Deloitte's latest survey of millennials and Generation Z — born between 1983 and 2002 — suggests nearly half of this group would quit in the next two years if they had a choice. Dissatisfaction with pay and lack of opportunities to advance are the main reasons for wanting to leave. A quarter of these disenchanted staff said they had indeed changed employer in the past two years.
But US labour data for 2016 showed the proportion of employed millennials (about 22 per cent) who had worked for their employer for at least five years was similar to the percentage for workers of the same age in 2000. Median job tenure for US workers in their 20s and 30s is stable at about three years, roughly where it was in 1983, when this data was first gathered.
When I was asked to pass on the wisdom of decades to the latest intake of Financial Times editorial trainees, I doubted my tales of "how to make it in print journalism before the advent of the internet and mobile phones" would be relevant. But many of the questions they posed were similar to ones I remember asking at the same age and stage, including how to plan their careers and how to pitch for more opportunities.
"Graduates have always been ambitious, have always been demanding and will vote with their feet if they don't feel they're getting what they want," says one executive overseeing leadership development at another multinational company. Yet some 60 per cent of this company's graduates are still there five years after their two-year training programme ends, which is the same retention rate as in the 1990s.
In other words, the job-hopping caricature of millennial and Gen Z workers — and indeed, much else about generational stereotyping — does not stand up to scrutiny. They are at worst no more fickle than preceding cohorts of workers. In fact, as my millennial colleague Sarah O'Connor has written, she and her peers who graduated into a recession "crave job security above almost all else".

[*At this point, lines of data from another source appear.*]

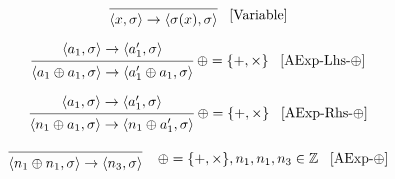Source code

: \[
\begin{prooftree}
\infer0{
	\langle x, \sigma \rangle 
	\rightarrow  
	\langle \sigma(x), \sigma \rangle 
}
\end{prooftree} \; \; \; [\text{Variable}]
\]

\[
\begin{prooftree}
\hypo{
	\langle a_1, \sigma \rangle \rightarrow
	\langle a_1^\prime, \sigma \rangle 
} 
\infer1{
	\langle a_1 \oplus a_1, \sigma \rangle \rightarrow  
	\langle a_1^\prime \oplus a_1, \sigma \rangle
}
\end{prooftree} \; \oplus = \{+,\times\} \; \; \; [\text{AExp-Lhs-}\oplus]
\]

\[
\begin{prooftree}
\hypo{
	\langle a_1, \sigma \rangle \rightarrow
	\langle a_1^\prime, \sigma \rangle 
} 
\infer1{
	\langle n_1 \oplus a_1, \sigma \rangle \rightarrow  
	\langle n_1 \oplus a_1^\prime, \sigma \rangle
}
\end{prooftree} \; \oplus = \{+,\times\} \; \; \; [\text{AExp-Rhs-}\oplus]
\]

\[
\begin{prooftree}
\infer0{
	\langle n_1 \oplus n_1, \sigma \rangle \rightarrow  
	\langle n_3,  \sigma \rangle
}
\end{prooftree} \; \; \; \; \oplus = \{+,\times\}, n_1, n_1, n_3 \in \mathbb{Z} \; \; \; [\text{AExp-}\oplus]
\]


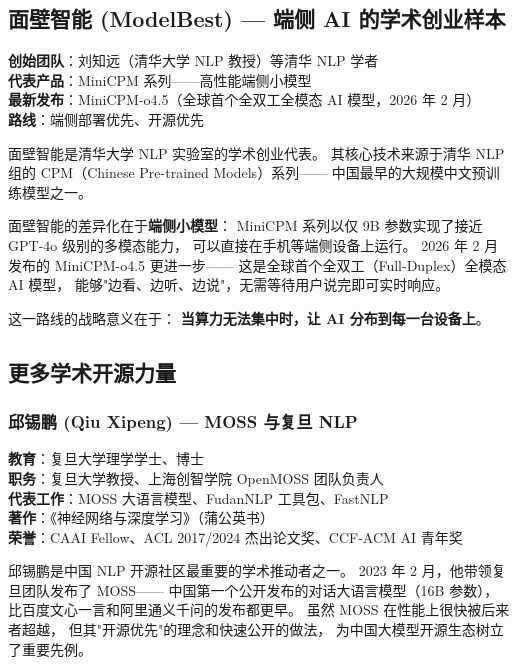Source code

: \subsection{面壁智能 (ModelBest) — 端侧 AI 的学术创业样本}

\begin{keybox}[面壁智能核心信息]
\textbf{创始团队}：刘知远（清华大学 NLP 教授）等清华 NLP 学者 \\
\textbf{代表产品}：MiniCPM 系列——高性能端侧小模型 \\
\textbf{最新发布}：MiniCPM-o4.5（全球首个全双工全模态 AI 模型，2026 年 2 月）\\
\textbf{路线}：端侧部署优先、开源优先
\end{keybox}

面壁智能是清华大学 NLP 实验室的学术创业代表。
其核心技术来源于清华 NLP 组的 CPM（Chinese Pre-trained Models）系列——
中国最早的大规模中文预训练模型之一。

面壁智能的差异化在于\textbf{端侧小模型}：
MiniCPM 系列以仅 9B 参数实现了接近 GPT-4o 级别的多模态能力，
可以直接在手机等端侧设备上运行。
2026 年 2 月发布的 MiniCPM-o4.5 更进一步——
这是全球首个全双工（Full-Duplex）全模态 AI 模型，
能够"边看、边听、边说"，无需等待用户说完即可实时响应。

这一路线的战略意义在于：
\textbf{当算力无法集中时，让 AI 分布到每一台设备上}。


\subsection{更多学术开源力量}

\subsubsection{邱锡鹏 (Qiu Xipeng) — MOSS 与复旦 NLP}

\begin{keybox}
\textbf{教育}：复旦大学理学学士、博士 \\
\textbf{职务}：复旦大学教授、上海创智学院 OpenMOSS 团队负责人 \\
\textbf{代表工作}：MOSS 大语言模型、FudanNLP 工具包、FastNLP \\
\textbf{著作}：《神经网络与深度学习》（蒲公英书）\\
\textbf{荣誉}：CAAI Fellow、ACL 2017/2024 杰出论文奖、CCF-ACM AI 青年奖
\end{keybox}

邱锡鹏是中国 NLP 开源社区最重要的学术推动者之一。
2023 年 2 月，他带领复旦团队发布了 MOSS——
中国第一个公开发布的对话大语言模型（16B 参数），
比百度文心一言和阿里通义千问的发布都更早。
虽然 MOSS 在性能上很快被后来者超越，
但其"开源优先"的理念和快速公开的做法，
为中国大模型开源生态树立了重要先例。


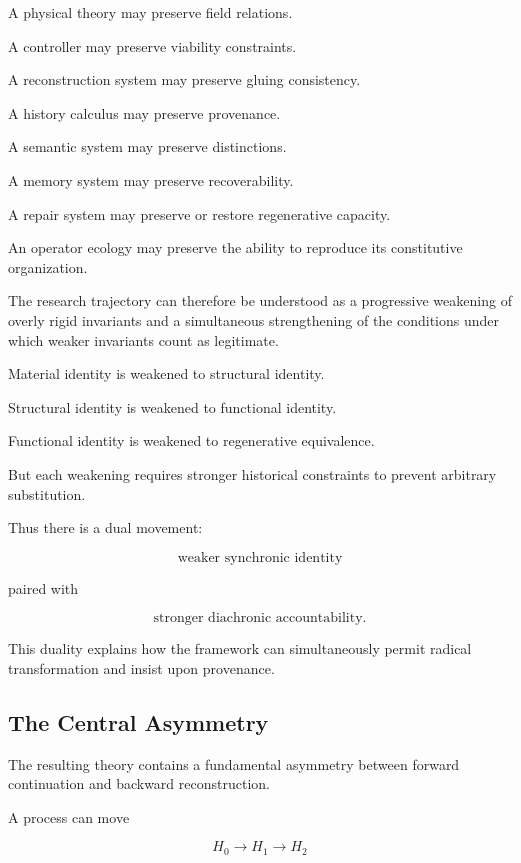 \documentclass[11pt]{article}
\theoremstyle{remark}
\begin{document}
A physical theory may preserve field relations.

A controller may preserve viability constraints.

A reconstruction system may preserve gluing consistency.

A history calculus may preserve provenance.

A semantic system may preserve distinctions.

A memory system may preserve recoverability.

A repair system may preserve or restore regenerative capacity.

An operator ecology may preserve the ability to reproduce its constitutive organization.

The research trajectory can therefore be understood as a progressive weakening of overly rigid invariants and a simultaneous strengthening of the conditions under which weaker invariants count as legitimate.

Material identity is weakened to structural identity.

Structural identity is weakened to functional identity.

Functional identity is weakened to regenerative equivalence.

But each weakening requires stronger historical constraints to prevent arbitrary substitution.

Thus there is a dual movement:

\begin{equation}
\text{weaker synchronic identity}
\end{equation}

paired with

\begin{equation}
\text{stronger diachronic accountability}.
\end{equation}

This duality explains how the framework can simultaneously permit radical transformation and insist upon provenance.

\subsection{The Central Asymmetry}

The resulting theory contains a fundamental asymmetry between forward continuation and backward reconstruction.

A process can move

\begin{equation}
H_0
\rightarrow
H_1
\rightarrow
H_2
\end{equation}
\end{document}
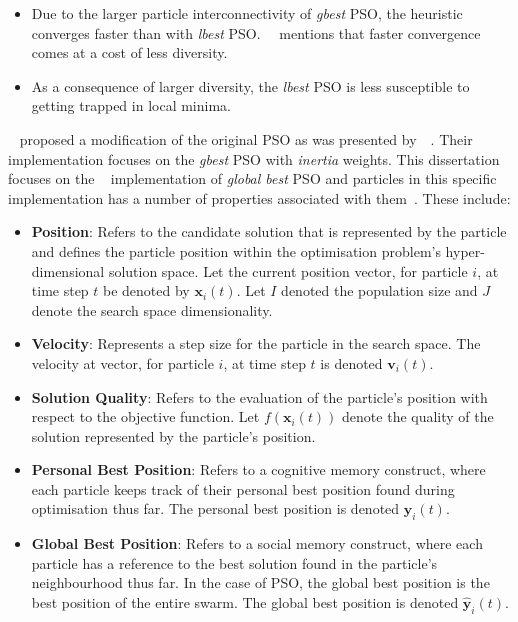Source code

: \begin{itemize}
      \item Due to the larger particle interconnectivity of \textit{gbest} \acs{PSO}, the heuristic converges faster than with \textit{lbest} \acs{PSO}.~\citeauthor{ref:engelbrecht:2007}~\cite{ref:engelbrecht:2007} mentions that faster convergence comes at a cost of less diversity.

      \item As a consequence of larger diversity, the \textit{lbest} \acs{PSO} is less susceptible to getting trapped in local minima.
\end{itemize}

\citeauthor{ref:shi:1998}~\cite{ref:shi:1998} proposed a modification of the original \acs{PSO} as was presented by~\citeauthor{ref:kennedy:1995}~\cite{ref:kennedy:1995}. Their implementation focuses on the \textit{gbest} \acs{PSO} with \textit{inertia} weights. This dissertation focuses on the \citeauthor{ref:shi:1998}~\cite{ref:shi:1998} implementation of \textit{global best} \acs{PSO} and particles in this specific implementation has a number of properties associated with them~\cite{ref:vanwyk:2014}. These include:

\begin{itemize}
      \item \textbf{Position}: Refers to the candidate solution that is represented by the particle and defines the particle position within the optimisation problem's hyper-dimensional solution space. Let the current position vector, for particle $i$, at time step $t$ be denoted by $\boldsymbol{x}_{i}(t)$. Let $I$ denoted the population size and $J$ denote the search space dimensionality.

      \item \textbf{Velocity}: Represents a step size for the particle in the search space. The velocity at vector, for particle $i$, at time step $t$ is denoted $\boldsymbol{v}_{i}(t)$.

      \item \textbf{Solution Quality}: Refers to the evaluation of the particle's position with respect to the objective function. Let $f(\boldsymbol{x}_{i}(t))$ denote the quality of the solution represented by the particle's position.

      \item \textbf{Personal Best Position}: Refers to a cognitive memory construct, where each particle keeps track of their personal best position found during optimisation thus far. The personal best position is denoted $\boldsymbol{y}_{i}(t)$.

      \item \textbf{Global Best Position}: Refers to a social memory construct, where each particle has a reference to the best solution found in the particle's neighbourhood thus far. In the case of  \acs{PSO}, the global best position is the best position of the entire swarm. The global best position is denoted $\boldsymbol{\hat{y}}_{i}(t)$.
\end{itemize}

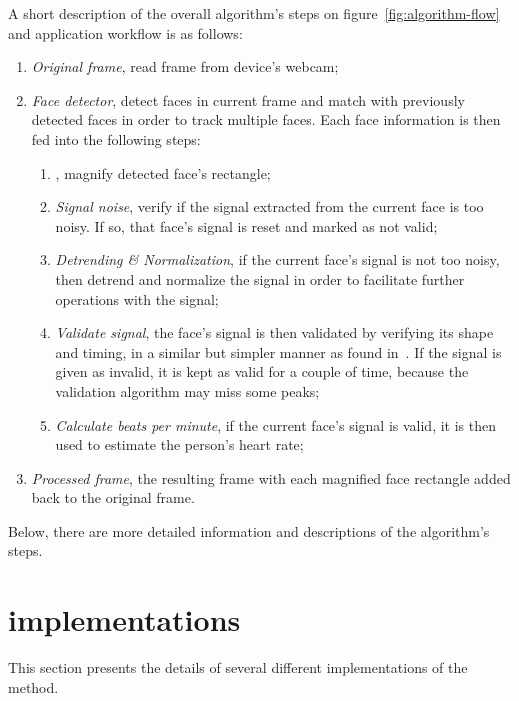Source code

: A short description of the overall algorithm's steps on
figure~\ref{fig:algorithm-flow} and application workflow is as follows:

\begin{enumerate}
  \item \emph{Original frame}, read frame from device's webcam;
  \item \emph{Face detector}, detect faces in current frame and match with
        previously detected faces in order to track multiple faces.
        Each face information is then fed into the following steps:
  \begin{enumerate}
    \item \emph{\evm}, magnify detected face's rectangle;
    \item \emph{Signal noise}, verify if the signal extracted from the
          current face is too noisy. If so, that face's signal is reset
          and marked as not valid;
    \item \emph{Detrending \& Normalization}, if the current face's signal is
          not too noisy, then detrend and normalize the signal in order to
          facilitate further operations with the signal;
    \item \emph{Validate signal}, the face's signal is then validated by
          verifying its shape and timing, in a similar but simpler manner as
          found in~\cite{Nenova2010Automated}. If the signal is given as
          invalid, it is kept as valid for a couple of time, because the
          validation algorithm may miss some peaks;
    \item \emph{Calculate beats per minute}, if the current face's signal is
          valid, it is then used to estimate the person's heart rate;
  \end{enumerate}
  \item \emph{Processed frame}, the resulting frame with each magnified face
        rectangle added back to the original frame.
\end{enumerate}

Below, there are more detailed information and descriptions of the
algorithm's steps.

\section{\evm{} implementations} \label{sec:impl:evm}


This section presents the details of several different implementations of the
\evm{} method.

It would be dangerous for employers to read this as a counsel of complacency. Today's younger workers lack the promise of solid retirement benefits that their predecessors enjoyed. Their attitude may yet diverge from that of their predecessors as they prepare for the likelihood they will live and work longer than their parents.
Also, the fact many dilemmas faced by senior managers are the same as they always were does not make them easier to solve: they include how to persuade middle managers to accommodate the leadership demands of pushy younger workers; or how, as a smaller employer, to offer the sort of flexibility and opportunity that multinationals can.
Even so, Jonathan Trevor, author of Align, a new book on strategy, who teaches at Oxford's Saïd Business School, says: "Organisations have created a rod for their own back by buying into this myth that there's generational difference and that they need to react to it."
Employers do seem to agree on one thing: younger recruits are more vocal than their senior colleagues were about challenging authority and more eager for feedback. These are among the reasons millennials are still sometimes described, disparagingly, as "needy".
Well, let's hear it for neediness. Employers should set aside the demographic clichés and start drawing broader lessons. They should have been providing better, more frequent feedback to everyone, irrespective of age or seniority, for generations.